== Segment start ==

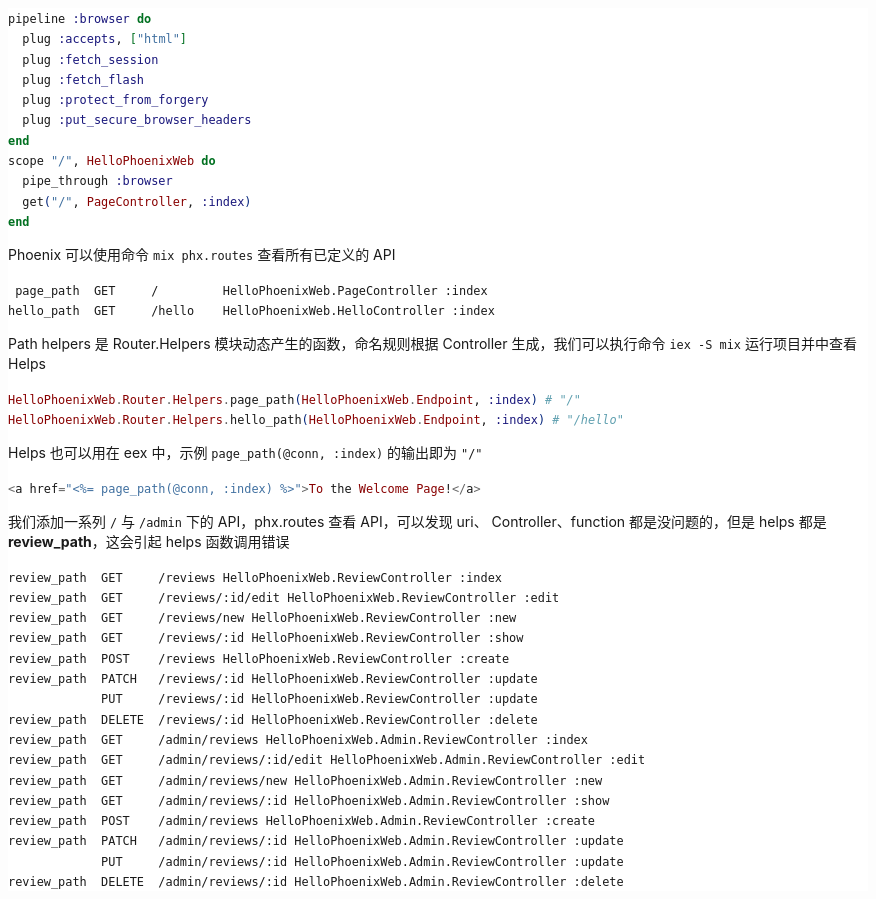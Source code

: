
 ```elixir
pipeline :browser do
  plug :accepts, ["html"]
  plug :fetch_session
  plug :fetch_flash
  plug :protect_from_forgery
  plug :put_secure_browser_headers
end
scope "/", HelloPhoenixWeb do
  pipe_through :browser
  get("/", PageController, :index)
end
```

Phoenix 可以使用命令 `mix phx.routes` 查看所有已定义的 API

```text
 page_path  GET     /         HelloPhoenixWeb.PageController :index
hello_path  GET     /hello    HelloPhoenixWeb.HelloController :index
```

Path helpers 是 Router.Helpers 模块动态产生的函数，命名规则根据 Controller 生成，我们可以执行命令 `iex -S mix` 运行项目并中查看 Helps

```elixir
HelloPhoenixWeb.Router.Helpers.page_path(HelloPhoenixWeb.Endpoint, :index) # "/"
HelloPhoenixWeb.Router.Helpers.hello_path(HelloPhoenixWeb.Endpoint, :index) # "/hello"
```

Helps 也可以用在 eex 中，示例 `page_path(@conn, :index)` 的输出即为 `"/"`

```elixir
<a href="<%= page_path(@conn, :index) %>">To the Welcome Page!</a>
```

我们添加一系列 `/` 与 `/admin` 下的 API，phx.routes 查看 API，可以发现 uri、
Controller、function 都是没问题的，但是 helps 都是 **review_path**​，这会引起
helps 函数调用错误

```text
review_path  GET     /reviews HelloPhoenixWeb.ReviewController :index
review_path  GET     /reviews/:id/edit HelloPhoenixWeb.ReviewController :edit
review_path  GET     /reviews/new HelloPhoenixWeb.ReviewController :new
review_path  GET     /reviews/:id HelloPhoenixWeb.ReviewController :show
review_path  POST    /reviews HelloPhoenixWeb.ReviewController :create
review_path  PATCH   /reviews/:id HelloPhoenixWeb.ReviewController :update
             PUT     /reviews/:id HelloPhoenixWeb.ReviewController :update
review_path  DELETE  /reviews/:id HelloPhoenixWeb.ReviewController :delete
review_path  GET     /admin/reviews HelloPhoenixWeb.Admin.ReviewController :index
review_path  GET     /admin/reviews/:id/edit HelloPhoenixWeb.Admin.ReviewController :edit
review_path  GET     /admin/reviews/new HelloPhoenixWeb.Admin.ReviewController :new
review_path  GET     /admin/reviews/:id HelloPhoenixWeb.Admin.ReviewController :show
review_path  POST    /admin/reviews HelloPhoenixWeb.Admin.ReviewController :create
review_path  PATCH   /admin/reviews/:id HelloPhoenixWeb.Admin.ReviewController :update
             PUT     /admin/reviews/:id HelloPhoenixWeb.Admin.ReviewController :update
review_path  DELETE  /admin/reviews/:id HelloPhoenixWeb.Admin.ReviewController :delete
```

== Segment end ==

Show every line from the entries above in which the word "Helpers" appears.

Path helpers 是 Router.Helpers 模块动态产生的函数，命名规则根据 Controller 生成，我们可以执行命令 `iex -S mix` 运行项目并中查看 Helps
HelloPhoenixWeb.Router.Helpers.page_path(HelloPhoenixWeb.Endpoint, :index) # "/"
HelloPhoenixWeb.Router.Helpers.hello_path(HelloPhoenixWeb.Endpoint, :index) # "/hello"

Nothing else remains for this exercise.